I dutifully wrapped up so much I could barely bend my joints and waddled out snivelling to search for it. Jono had sent across really quite excellent directions to find this particularly colourful needle in in a haystack, which included a photo of a nearby tree he had cunningly adorned to flag the location (see bottom of blog-post).
I found the secret tree – some way off the beaten track – and stood and wandered about, watching, listening, attempting to pish (Nick told me today that my Firecrest whistle sounded more like a Dunnock which was … lovely of him), and playing a tape of actual Firecrest calls (which do not sound like Dunnock), all whilst sniffing, sneezing, and coughing. After about 30 minutes of not even seeing a Goldcrest, I went home disappointed.
The following weekend, I felt even worse, so I stayed in bed. This weekend I was determined to discover my Firecrest. But I was distracted. Tony had seen the 1st winter Caspian Gull which has been pondered over, definitively identified, and has been seen on and off for a week or two on the patch (assuming it is one and the same bird). Being that is a much rarer visitor than a Firecrest, I couldn’t ignore it, so I walked around a lot of the patch studying every gull I came across (that is many hundred today). It seems to have flown – hopefully just temporarily – and so I dipped it.
I met up with Nick and we walked to Long Wood where he had recently seen and photographed a pair of Firecrest. Nick played Firecrest song and calls as we walked along and we eventually reached the bushes where he had seen them. A few metres further and Nick stopped. I looked where he was looking and saw a red dot in the bush. Literally just a blazing orangey-red dot, but I knew what it was.
The male above would relax and tense its burning crown, so that sometimes it was as red as a stop-light and other times yellow and orange:
But it was joined by a second, possibly a female (albeit there are probably fewer females in the UK compared to males – due, I expect, to the need for males to be closer to breeding grounds so they can secure better territories quickly):
These photos are not the best, but I am pleased with them as Firecrest never stay still and are damned hard to pin down.

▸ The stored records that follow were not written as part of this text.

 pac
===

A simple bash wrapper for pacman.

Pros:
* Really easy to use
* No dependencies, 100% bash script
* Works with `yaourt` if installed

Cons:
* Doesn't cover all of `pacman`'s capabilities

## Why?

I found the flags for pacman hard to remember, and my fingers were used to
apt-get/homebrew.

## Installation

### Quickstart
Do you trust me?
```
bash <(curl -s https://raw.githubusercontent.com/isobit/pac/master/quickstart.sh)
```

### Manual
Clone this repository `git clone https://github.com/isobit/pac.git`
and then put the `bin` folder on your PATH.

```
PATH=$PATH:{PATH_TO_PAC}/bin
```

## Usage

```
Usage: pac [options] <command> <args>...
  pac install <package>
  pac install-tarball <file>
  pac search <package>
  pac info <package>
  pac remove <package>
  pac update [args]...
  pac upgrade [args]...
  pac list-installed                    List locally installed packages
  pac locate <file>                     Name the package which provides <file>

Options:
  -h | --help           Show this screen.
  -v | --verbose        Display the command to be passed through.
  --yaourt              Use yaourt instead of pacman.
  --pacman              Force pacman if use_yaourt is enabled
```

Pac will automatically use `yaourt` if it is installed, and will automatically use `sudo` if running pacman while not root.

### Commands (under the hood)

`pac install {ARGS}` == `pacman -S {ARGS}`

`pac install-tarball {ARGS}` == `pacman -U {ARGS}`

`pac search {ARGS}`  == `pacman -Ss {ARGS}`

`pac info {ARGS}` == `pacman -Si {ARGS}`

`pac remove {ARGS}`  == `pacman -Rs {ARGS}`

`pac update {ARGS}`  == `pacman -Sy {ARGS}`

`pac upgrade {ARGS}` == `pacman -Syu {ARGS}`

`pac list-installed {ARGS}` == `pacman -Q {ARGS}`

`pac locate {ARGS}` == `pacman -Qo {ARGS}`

Later on, I left Nick and walked in the rain back to Bush Wood. I had a map in my head of where I was going to walk to maximise my chances of finding fire, and it began with Jono’s secret tree:
In fact, my search also ended with Jono’s tree. After studying the holly all around me, and listening hard, I brought out my phone and played Firecrest calls. Nothing. I then resorted to playing Firecrest song – not something I particularly enjoy doing in December. After a few seconds, high up over the holly sailed a dart of orange and green straight towards me. When it saw me it turned sharply down and to the side and swung deep into the holly. I watched the Firecrest, another male, flit through the branches until it disappeared deep into the bush, I heard it call a few times more but then like the smoke that follows fire, it faded and disappeared. My first self-found Firecrest in Bush Wood, on the patch, and in London. It didn’t stay still or visible long enough to capture in pixels, but it confirms to me what others already knew, that we have more than one pair of Firecrests on the patch.
My 98th species on the patch this year, but so much more. I had discovered fire in my wood.